Glacial lake in Bulgaria

Bezbozhko Lake (Безбожко езеро) is a glacial lake in the Pirin mountain range, southwestern Bulgaria. It is located in the Pirin National Park, a UNESCO World Heritage Site.

Bezbozhko Lake is situated at an altitude of 2,239 m in the Bezbozhki cirque at about 1 km to the northeast of the summit of Bezbog (2,645 m) along with three small non-permanent lakes. On its northern shores is located the Bezbog refuge. The surrounding are covered with dwarf mountain pine (Pinus mugo).

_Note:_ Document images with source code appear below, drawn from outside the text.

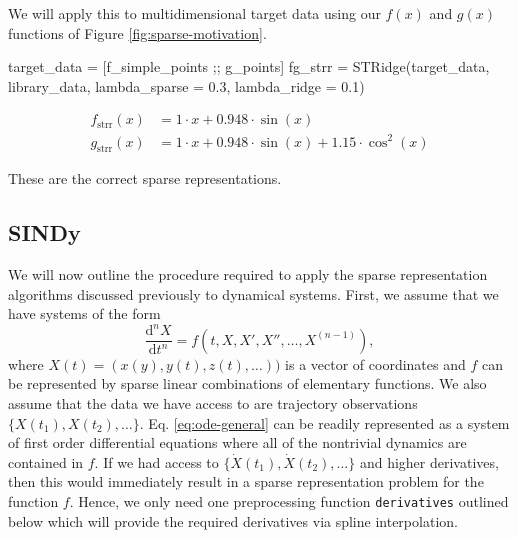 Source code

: \documentclass[
]{article}
\newenvironment{Shaded}{\begin{snugshade}}{\end{snugshade}}
\newcommand{\FloatTok}[1]{\textcolor[rgb]{0.68,0.00,0.00}{#1}}
\newcommand{\FunctionTok}[1]{\textcolor[rgb]{0.28,0.35,0.67}{#1}}
\newcommand{\NormalTok}[1]{\textcolor[rgb]{0.00,0.23,0.31}{#1}}
\newcommand{\OperatorTok}[1]{\textcolor[rgb]{0.37,0.37,0.37}{#1}}
\begin{document}
We will apply this to multidimensional target data using our \(f(x)\)
and \(g(x)\) functions of Figure \ref{fig:sparse-motivation}.

\begin{Shaded}
\begin{Highlighting}[]
\NormalTok{target\_data }\OperatorTok{=}\NormalTok{ [f\_simple\_points ;; g\_points]}
\NormalTok{fg\_strr }\OperatorTok{=} \FunctionTok{STRidge}\NormalTok{(target\_data, library\_data, lambda\_sparse }\OperatorTok{=} \FloatTok{0.3}\NormalTok{, lambda\_ridge }\OperatorTok{=} \FloatTok{0.1}\NormalTok{)}
\end{Highlighting}
\end{Shaded}

\begin{subequations} \label{eq:g-strr} \begin{align}    f_{\text{strr}}(x) &= 1 \cdot x + 0.948 \cdot \sin\left( x \right) \\
  g_{\text{strr}}(x) &= 1 \cdot x + 0.948 \cdot \sin\left( x \right) + 1.15 \cdot \cos^{2}\left( x \right) \end{align} \end{subequations}

These are the correct sparse representations.

\subsection{SINDy}\label{sindy}

We will now outline the procedure required to apply the sparse
representation algorithms discussed previously to dynamical systems.
First, we assume that we have systems of the form
\begin{equation} \label{eq:ode-general}
\frac{\text{d}^n X}{\text{d}t^n} = f(t, X,  X', X'', \dots, X^{(n - 1)}),
\end{equation} where \(X(t) = (x(y), y(t), z(t),  \dots))\) is a vector
of coordinates and \(f\) can be represented by sparse linear
combinations of elementary functions. We also assume that the data we
have access to are trajectory observations
\(\{X(t_1), X(t_2), \dots \}\). Eq. \eqref{eq:ode-general} can be
readily represented as a system of first order differential equations
where all of the nontrivial dynamics are contained in \(f\). If we had
access to \(\{\dot{X}(t_1), \dot{X}(t_2), \dots \}\) and higher
derivatives, then this would immediately result in a sparse
representation problem for the function \(f\). Hence, we only need one
preprocessing function \texttt{derivatives} outlined below which will
provide the required derivatives via spline interpolation.
\end{document}
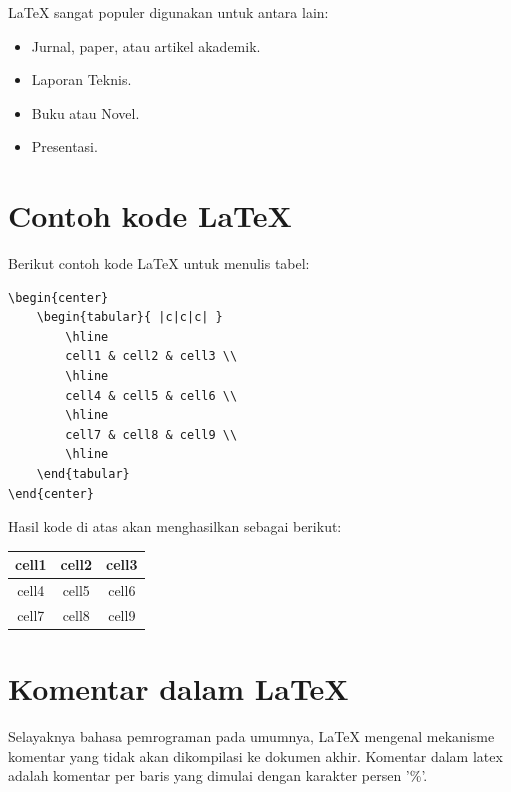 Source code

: \documentclass{book} %
\begin{document}
    LaTeX sangat populer digunakan untuk antara lain:
    \begin{itemize}
        \item Jurnal, paper, atau artikel akademik.
        \item Laporan Teknis.
        \item Buku atau Novel.
        \item Presentasi.
    \end{itemize}

    \section{Contoh kode LaTeX}

    Berikut contoh kode LaTeX untuk menulis tabel:

    \begin{verbatim}
\begin{center}
    \begin{tabular}{ |c|c|c| }
        \hline
        cell1 & cell2 & cell3 \\
        \hline
        cell4 & cell5 & cell6 \\
        \hline
        cell7 & cell8 & cell9 \\
        \hline
    \end{tabular}
\end{center}
    \end{verbatim}

    Hasil kode di atas akan menghasilkan sebagai berikut:
    \begin{center}
        \begin{tabular}{ |c|c|c| }
            \hline
            cell1 & cell2 & cell3 \\
            \hline
            cell4 & cell5 & cell6 \\
            \hline
            cell7 & cell8 & cell9 \\
            \hline
        \end{tabular}
    \end{center}

    \section{Komentar dalam LaTeX}

    Selayaknya bahasa pemrograman pada umumnya, LaTeX mengenal mekanisme komentar yang tidak akan dikompilasi ke dokumen akhir.
    Komentar dalam latex adalah komentar per baris yang dimulai dengan karakter persen '\%'.
\end{document}
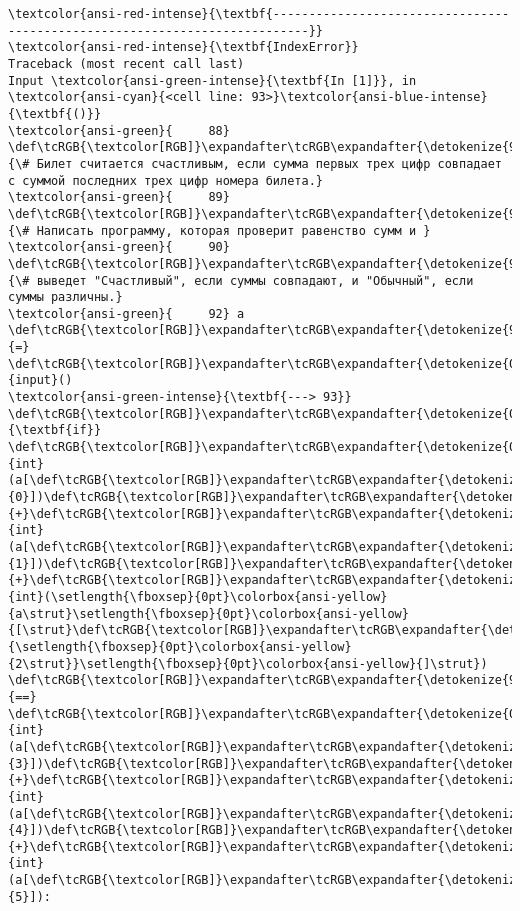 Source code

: \documentclass[11pt]{article}
\begin{document}
    \begin{Verbatim}[commandchars=\\\{\}, frame=single, framerule=2mm, rulecolor=\color{outerrorbackground}]
\textcolor{ansi-red-intense}{\textbf{---------------------------------------------------------------------------}}
\textcolor{ansi-red-intense}{\textbf{IndexError}}                                Traceback (most recent call last)
Input \textcolor{ansi-green-intense}{\textbf{In [1]}}, in \textcolor{ansi-cyan}{<cell line: 93>}\textcolor{ansi-blue-intense}{\textbf{()}}
\textcolor{ansi-green}{     88} \def\tcRGB{\textcolor[RGB]}\expandafter\tcRGB\expandafter{\detokenize{95,135,135}}{\# Билет считается счастливым, если сумма первых трех цифр совпадает с суммой последних трех цифр номера билета.}
\textcolor{ansi-green}{     89} \def\tcRGB{\textcolor[RGB]}\expandafter\tcRGB\expandafter{\detokenize{95,135,135}}{\# Написать программу, которая проверит равенство сумм и }
\textcolor{ansi-green}{     90} \def\tcRGB{\textcolor[RGB]}\expandafter\tcRGB\expandafter{\detokenize{95,135,135}}{\# выведет "Счастливый", если суммы совпадают, и "Обычный", если суммы различны.}
\textcolor{ansi-green}{     92} a \def\tcRGB{\textcolor[RGB]}\expandafter\tcRGB\expandafter{\detokenize{98,98,98}}{=} \def\tcRGB{\textcolor[RGB]}\expandafter\tcRGB\expandafter{\detokenize{0,135,0}}{input}()
\textcolor{ansi-green-intense}{\textbf{---> 93}} \def\tcRGB{\textcolor[RGB]}\expandafter\tcRGB\expandafter{\detokenize{0,135,0}}{\textbf{if}} \def\tcRGB{\textcolor[RGB]}\expandafter\tcRGB\expandafter{\detokenize{0,135,0}}{int}(a[\def\tcRGB{\textcolor[RGB]}\expandafter\tcRGB\expandafter{\detokenize{98,98,98}}{0}])\def\tcRGB{\textcolor[RGB]}\expandafter\tcRGB\expandafter{\detokenize{98,98,98}}{+}\def\tcRGB{\textcolor[RGB]}\expandafter\tcRGB\expandafter{\detokenize{0,135,0}}{int}(a[\def\tcRGB{\textcolor[RGB]}\expandafter\tcRGB\expandafter{\detokenize{98,98,98}}{1}])\def\tcRGB{\textcolor[RGB]}\expandafter\tcRGB\expandafter{\detokenize{98,98,98}}{+}\def\tcRGB{\textcolor[RGB]}\expandafter\tcRGB\expandafter{\detokenize{0,135,0}}{int}(\setlength{\fboxsep}{0pt}\colorbox{ansi-yellow}{a\strut}\setlength{\fboxsep}{0pt}\colorbox{ansi-yellow}{[\strut}\def\tcRGB{\textcolor[RGB]}\expandafter\tcRGB\expandafter{\detokenize{98,98,98}}{\setlength{\fboxsep}{0pt}\colorbox{ansi-yellow}{2\strut}}\setlength{\fboxsep}{0pt}\colorbox{ansi-yellow}{]\strut}) \def\tcRGB{\textcolor[RGB]}\expandafter\tcRGB\expandafter{\detokenize{98,98,98}}{==} \def\tcRGB{\textcolor[RGB]}\expandafter\tcRGB\expandafter{\detokenize{0,135,0}}{int}(a[\def\tcRGB{\textcolor[RGB]}\expandafter\tcRGB\expandafter{\detokenize{98,98,98}}{3}])\def\tcRGB{\textcolor[RGB]}\expandafter\tcRGB\expandafter{\detokenize{98,98,98}}{+}\def\tcRGB{\textcolor[RGB]}\expandafter\tcRGB\expandafter{\detokenize{0,135,0}}{int}(a[\def\tcRGB{\textcolor[RGB]}\expandafter\tcRGB\expandafter{\detokenize{98,98,98}}{4}])\def\tcRGB{\textcolor[RGB]}\expandafter\tcRGB\expandafter{\detokenize{98,98,98}}{+}\def\tcRGB{\textcolor[RGB]}\expandafter\tcRGB\expandafter{\detokenize{0,135,0}}{int}(a[\def\tcRGB{\textcolor[RGB]}\expandafter\tcRGB\expandafter{\detokenize{98,98,98}}{5}]):

\end{Verbatim}
\end{document}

The lake is 225 m long and 125 m wide, with a surface area of 19,000 m^{2}. It reaches depth of 7 m. Its waters are with low mineralization. It the source of the 16 km river Bezbozhka reka, a right tributary of the Mesta.

The nearby slopes are sometimes prone to avalanches; in 1971 an avalanche destroyed the first Bezbog refuge on the northwestern shores of the lake.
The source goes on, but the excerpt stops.